> **What this task involves**: Give all the records again, with no alterations.

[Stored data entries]
******
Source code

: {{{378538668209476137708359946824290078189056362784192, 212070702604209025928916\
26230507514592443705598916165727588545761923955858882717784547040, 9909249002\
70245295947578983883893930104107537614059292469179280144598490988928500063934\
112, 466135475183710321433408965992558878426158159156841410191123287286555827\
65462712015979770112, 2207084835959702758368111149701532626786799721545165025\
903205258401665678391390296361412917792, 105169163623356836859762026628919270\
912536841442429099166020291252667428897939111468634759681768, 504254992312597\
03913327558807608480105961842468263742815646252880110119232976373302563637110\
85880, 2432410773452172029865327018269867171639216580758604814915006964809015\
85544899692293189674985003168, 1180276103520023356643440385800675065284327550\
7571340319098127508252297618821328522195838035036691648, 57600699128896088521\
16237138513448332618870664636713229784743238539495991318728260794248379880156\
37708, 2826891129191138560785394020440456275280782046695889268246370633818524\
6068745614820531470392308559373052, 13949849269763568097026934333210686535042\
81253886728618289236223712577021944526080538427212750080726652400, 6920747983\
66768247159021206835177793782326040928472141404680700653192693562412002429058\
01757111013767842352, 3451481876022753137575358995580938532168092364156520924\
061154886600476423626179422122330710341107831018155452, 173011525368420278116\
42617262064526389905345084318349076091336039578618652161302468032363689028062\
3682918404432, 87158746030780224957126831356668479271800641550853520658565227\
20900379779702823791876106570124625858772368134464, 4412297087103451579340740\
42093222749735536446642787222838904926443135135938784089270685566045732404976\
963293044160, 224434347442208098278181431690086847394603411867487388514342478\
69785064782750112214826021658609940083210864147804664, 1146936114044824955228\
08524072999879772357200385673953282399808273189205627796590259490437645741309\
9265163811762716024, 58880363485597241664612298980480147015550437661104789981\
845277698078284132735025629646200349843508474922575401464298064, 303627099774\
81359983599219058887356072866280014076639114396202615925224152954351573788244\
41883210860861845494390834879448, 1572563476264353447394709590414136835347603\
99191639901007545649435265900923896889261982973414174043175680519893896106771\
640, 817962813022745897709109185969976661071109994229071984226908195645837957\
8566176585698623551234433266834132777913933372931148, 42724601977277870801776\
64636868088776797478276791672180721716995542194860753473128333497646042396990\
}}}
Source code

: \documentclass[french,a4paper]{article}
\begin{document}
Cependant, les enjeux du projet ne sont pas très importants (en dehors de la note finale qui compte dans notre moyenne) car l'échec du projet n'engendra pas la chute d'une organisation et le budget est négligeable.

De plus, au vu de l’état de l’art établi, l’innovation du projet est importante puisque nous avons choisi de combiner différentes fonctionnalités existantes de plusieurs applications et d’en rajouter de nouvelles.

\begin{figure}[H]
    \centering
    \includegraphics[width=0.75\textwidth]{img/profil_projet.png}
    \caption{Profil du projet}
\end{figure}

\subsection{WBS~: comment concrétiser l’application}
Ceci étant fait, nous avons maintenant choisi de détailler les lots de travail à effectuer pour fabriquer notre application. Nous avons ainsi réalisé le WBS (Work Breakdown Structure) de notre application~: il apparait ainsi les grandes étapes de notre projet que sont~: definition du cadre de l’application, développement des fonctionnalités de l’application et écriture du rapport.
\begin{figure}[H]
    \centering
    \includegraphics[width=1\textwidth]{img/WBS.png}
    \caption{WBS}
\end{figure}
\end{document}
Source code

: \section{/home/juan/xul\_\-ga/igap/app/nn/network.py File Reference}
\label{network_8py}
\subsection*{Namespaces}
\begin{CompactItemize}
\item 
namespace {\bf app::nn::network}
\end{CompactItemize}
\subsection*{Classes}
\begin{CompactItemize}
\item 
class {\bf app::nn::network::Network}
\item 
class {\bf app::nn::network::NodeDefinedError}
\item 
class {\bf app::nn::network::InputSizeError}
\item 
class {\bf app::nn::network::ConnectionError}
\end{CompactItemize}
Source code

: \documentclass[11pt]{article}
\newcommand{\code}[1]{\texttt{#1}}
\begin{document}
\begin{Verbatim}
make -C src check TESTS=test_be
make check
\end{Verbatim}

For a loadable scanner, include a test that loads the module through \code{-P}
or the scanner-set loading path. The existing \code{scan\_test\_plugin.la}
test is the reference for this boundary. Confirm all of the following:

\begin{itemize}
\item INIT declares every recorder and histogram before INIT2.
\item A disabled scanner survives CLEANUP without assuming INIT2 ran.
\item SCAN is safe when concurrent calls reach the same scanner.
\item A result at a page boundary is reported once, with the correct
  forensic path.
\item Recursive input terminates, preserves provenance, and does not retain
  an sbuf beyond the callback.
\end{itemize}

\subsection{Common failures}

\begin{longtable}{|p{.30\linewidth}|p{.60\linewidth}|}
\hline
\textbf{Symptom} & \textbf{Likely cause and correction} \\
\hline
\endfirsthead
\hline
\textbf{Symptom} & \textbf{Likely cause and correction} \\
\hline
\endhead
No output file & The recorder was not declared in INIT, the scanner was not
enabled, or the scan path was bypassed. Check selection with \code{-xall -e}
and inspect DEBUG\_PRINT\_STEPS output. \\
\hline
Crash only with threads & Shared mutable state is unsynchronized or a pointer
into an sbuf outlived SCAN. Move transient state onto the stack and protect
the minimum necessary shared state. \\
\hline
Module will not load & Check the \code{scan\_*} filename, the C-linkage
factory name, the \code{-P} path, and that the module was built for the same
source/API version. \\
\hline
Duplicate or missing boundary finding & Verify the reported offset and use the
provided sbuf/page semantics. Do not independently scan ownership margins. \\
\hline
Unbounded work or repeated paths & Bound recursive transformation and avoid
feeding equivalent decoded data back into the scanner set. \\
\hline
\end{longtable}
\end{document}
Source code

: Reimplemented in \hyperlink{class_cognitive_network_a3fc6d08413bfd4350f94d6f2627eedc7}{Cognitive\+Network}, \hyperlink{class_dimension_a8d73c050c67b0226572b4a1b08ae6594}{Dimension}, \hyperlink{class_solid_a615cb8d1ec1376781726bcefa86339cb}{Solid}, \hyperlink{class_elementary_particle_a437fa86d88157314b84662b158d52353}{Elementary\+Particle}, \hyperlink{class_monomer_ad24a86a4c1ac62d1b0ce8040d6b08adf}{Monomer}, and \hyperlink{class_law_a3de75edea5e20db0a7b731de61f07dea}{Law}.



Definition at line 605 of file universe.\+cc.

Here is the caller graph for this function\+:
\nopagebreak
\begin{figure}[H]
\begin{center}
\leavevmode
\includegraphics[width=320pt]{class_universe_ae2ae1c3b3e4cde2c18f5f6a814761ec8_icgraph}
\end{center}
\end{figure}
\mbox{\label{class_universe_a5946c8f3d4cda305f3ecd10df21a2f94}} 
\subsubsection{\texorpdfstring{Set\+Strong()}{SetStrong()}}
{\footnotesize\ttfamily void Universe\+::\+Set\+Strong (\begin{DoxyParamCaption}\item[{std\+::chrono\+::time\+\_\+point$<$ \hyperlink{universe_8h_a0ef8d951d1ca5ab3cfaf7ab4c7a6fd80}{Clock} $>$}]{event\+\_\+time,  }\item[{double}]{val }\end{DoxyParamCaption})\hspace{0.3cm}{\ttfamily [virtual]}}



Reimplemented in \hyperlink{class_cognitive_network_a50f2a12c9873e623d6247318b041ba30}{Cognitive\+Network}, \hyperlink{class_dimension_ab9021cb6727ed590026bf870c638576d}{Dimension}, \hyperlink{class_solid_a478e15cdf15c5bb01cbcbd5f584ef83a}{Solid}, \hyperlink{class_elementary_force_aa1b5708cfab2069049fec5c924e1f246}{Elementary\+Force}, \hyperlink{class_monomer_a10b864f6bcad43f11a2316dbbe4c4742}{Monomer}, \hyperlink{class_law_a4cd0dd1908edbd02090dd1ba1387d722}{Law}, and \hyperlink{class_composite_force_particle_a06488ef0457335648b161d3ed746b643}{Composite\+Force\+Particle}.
******
> **Response box**:
Source code

: {{{378538668209476137708359946824290078189056362784192, 212070702604209025928916\
26230507514592443705598916165727588545761923955858882717784547040, 9909249002\
70245295947578983883893930104107537614059292469179280144598490988928500063934\
112, 466135475183710321433408965992558878426158159156841410191123287286555827\
65462712015979770112, 2207084835959702758368111149701532626786799721545165025\
903205258401665678391390296361412917792, 105169163623356836859762026628919270\
912536841442429099166020291252667428897939111468634759681768, 504254992312597\
03913327558807608480105961842468263742815646252880110119232976373302563637110\
85880, 2432410773452172029865327018269867171639216580758604814915006964809015\
85544899692293189674985003168, 1180276103520023356643440385800675065284327550\
7571340319098127508252297618821328522195838035036691648, 57600699128896088521\
16237138513448332618870664636713229784743238539495991318728260794248379880156\
37708, 2826891129191138560785394020440456275280782046695889268246370633818524\
6068745614820531470392308559373052, 13949849269763568097026934333210686535042\
81253886728618289236223712577021944526080538427212750080726652400, 6920747983\
66768247159021206835177793782326040928472141404680700653192693562412002429058\
01757111013767842352, 3451481876022753137575358995580938532168092364156520924\
061154886600476423626179422122330710341107831018155452, 173011525368420278116\
42617262064526389905345084318349076091336039578618652161302468032363689028062\
3682918404432, 87158746030780224957126831356668479271800641550853520658565227\
20900379779702823791876106570124625858772368134464, 4412297087103451579340740\
42093222749735536446642787222838904926443135135938784089270685566045732404976\
963293044160, 224434347442208098278181431690086847394603411867487388514342478\
69785064782750112214826021658609940083210864147804664, 1146936114044824955228\
08524072999879772357200385673953282399808273189205627796590259490437645741309\
9265163811762716024, 58880363485597241664612298980480147015550437661104789981\
845277698078284132735025629646200349843508474922575401464298064, 303627099774\
81359983599219058887356072866280014076639114396202615925224152954351573788244\
41883210860861845494390834879448, 1572563476264353447394709590414136835347603\
99191639901007545649435265900923896889261982973414174043175680519893896106771\
640, 817962813022745897709109185969976661071109994229071984226908195645837957\
8566176585698623551234433266834132777913933372931148, 42724601977277870801776\
64636868088776797478276791672180721716995542194860753473128333497646042396990\
}}}
Source code

: \documentclass[french,a4paper]{article}
\begin{document}
Cependant, les enjeux du projet ne sont pas très importants (en dehors de la note finale qui compte dans notre moyenne) car l'échec du projet n'engendra pas la chute d'une organisation et le budget est négligeable.

De plus, au vu de l’état de l’art établi, l’innovation du projet est importante puisque nous avons choisi de combiner différentes fonctionnalités existantes de plusieurs applications et d’en rajouter de nouvelles.

\begin{figure}[H]
    \centering
    \includegraphics[width=0.75\textwidth]{img/profil_projet.png}
    \caption{Profil du projet}
\end{figure}

\subsection{WBS~: comment concrétiser l’application}
Ceci étant fait, nous avons maintenant choisi de détailler les lots de travail à effectuer pour fabriquer notre application. Nous avons ainsi réalisé le WBS (Work Breakdown Structure) de notre application~: il apparait ainsi les grandes étapes de notre projet que sont~: definition du cadre de l’application, développement des fonctionnalités de l’application et écriture du rapport.
\begin{figure}[H]
    \centering
    \includegraphics[width=1\textwidth]{img/WBS.png}
    \caption{WBS}
\end{figure}
\end{document}
Source code

: \section{/home/juan/xul\_\-ga/igap/app/nn/network.py File Reference}
\label{network_8py}
\subsection*{Namespaces}
\begin{CompactItemize}
\item 
namespace {\bf app::nn::network}
\end{CompactItemize}
\subsection*{Classes}
\begin{CompactItemize}
\item 
class {\bf app::nn::network::Network}
\item 
class {\bf app::nn::network::NodeDefinedError}
\item 
class {\bf app::nn::network::InputSizeError}
\item 
class {\bf app::nn::network::ConnectionError}
\end{CompactItemize}
Source code

: \documentclass[11pt]{article}
\newcommand{\code}[1]{\texttt{#1}}
\begin{document}
\begin{Verbatim}
make -C src check TESTS=test_be
make check
\end{Verbatim}

For a loadable scanner, include a test that loads the module through \code{-P}
or the scanner-set loading path. The existing \code{scan\_test\_plugin.la}
test is the reference for this boundary. Confirm all of the following:

\begin{itemize}
\item INIT declares every recorder and histogram before INIT2.
\item A disabled scanner survives CLEANUP without assuming INIT2 ran.
\item SCAN is safe when concurrent calls reach the same scanner.
\item A result at a page boundary is reported once, with the correct
  forensic path.
\item Recursive input terminates, preserves provenance, and does not retain
  an sbuf beyond the callback.
\end{itemize}

\subsection{Common failures}

\begin{longtable}{|p{.30\linewidth}|p{.60\linewidth}|}
\hline
\textbf{Symptom} & \textbf{Likely cause and correction} \\
\hline
\endfirsthead
\hline
\textbf{Symptom} & \textbf{Likely cause and correction} \\
\hline
\endhead
No output file & The recorder was not declared in INIT, the scanner was not
enabled, or the scan path was bypassed. Check selection with \code{-xall -e}
and inspect DEBUG\_PRINT\_STEPS output. \\
\hline
Crash only with threads & Shared mutable state is unsynchronized or a pointer
into an sbuf outlived SCAN. Move transient state onto the stack and protect
the minimum necessary shared state. \\
\hline
Module will not load & Check the \code{scan\_*} filename, the C-linkage
factory name, the \code{-P} path, and that the module was built for the same
source/API version. \\
\hline
Duplicate or missing boundary finding & Verify the reported offset and use the
provided sbuf/page semantics. Do not independently scan ownership margins. \\
\hline
Unbounded work or repeated paths & Bound recursive transformation and avoid
feeding equivalent decoded data back into the scanner set. \\
\hline
\end{longtable}
\end{document}
Source code

: Reimplemented in \hyperlink{class_cognitive_network_a3fc6d08413bfd4350f94d6f2627eedc7}{Cognitive\+Network}, \hyperlink{class_dimension_a8d73c050c67b0226572b4a1b08ae6594}{Dimension}, \hyperlink{class_solid_a615cb8d1ec1376781726bcefa86339cb}{Solid}, \hyperlink{class_elementary_particle_a437fa86d88157314b84662b158d52353}{Elementary\+Particle}, \hyperlink{class_monomer_ad24a86a4c1ac62d1b0ce8040d6b08adf}{Monomer}, and \hyperlink{class_law_a3de75edea5e20db0a7b731de61f07dea}{Law}.



Definition at line 605 of file universe.\+cc.

Here is the caller graph for this function\+:
\nopagebreak
\begin{figure}[H]
\begin{center}
\leavevmode
\includegraphics[width=320pt]{class_universe_ae2ae1c3b3e4cde2c18f5f6a814761ec8_icgraph}
\end{center}
\end{figure}
\mbox{\label{class_universe_a5946c8f3d4cda305f3ecd10df21a2f94}} 
\subsubsection{\texorpdfstring{Set\+Strong()}{SetStrong()}}
{\footnotesize\ttfamily void Universe\+::\+Set\+Strong (\begin{DoxyParamCaption}\item[{std\+::chrono\+::time\+\_\+point$<$ \hyperlink{universe_8h_a0ef8d951d1ca5ab3cfaf7ab4c7a6fd80}{Clock} $>$}]{event\+\_\+time,  }\item[{double}]{val }\end{DoxyParamCaption})\hspace{0.3cm}{\ttfamily [virtual]}}



Reimplemented in \hyperlink{class_cognitive_network_a50f2a12c9873e623d6247318b041ba30}{Cognitive\+Network}, \hyperlink{class_dimension_ab9021cb6727ed590026bf870c638576d}{Dimension}, \hyperlink{class_solid_a478e15cdf15c5bb01cbcbd5f584ef83a}{Solid}, \hyperlink{class_elementary_force_aa1b5708cfab2069049fec5c924e1f246}{Elementary\+Force}, \hyperlink{class_monomer_a10b864f6bcad43f11a2316dbbe4c4742}{Monomer}, \hyperlink{class_law_a4cd0dd1908edbd02090dd1ba1387d722}{Law}, and \hyperlink{class_composite_force_particle_a06488ef0457335648b161d3ed746b643}{Composite\+Force\+Particle}.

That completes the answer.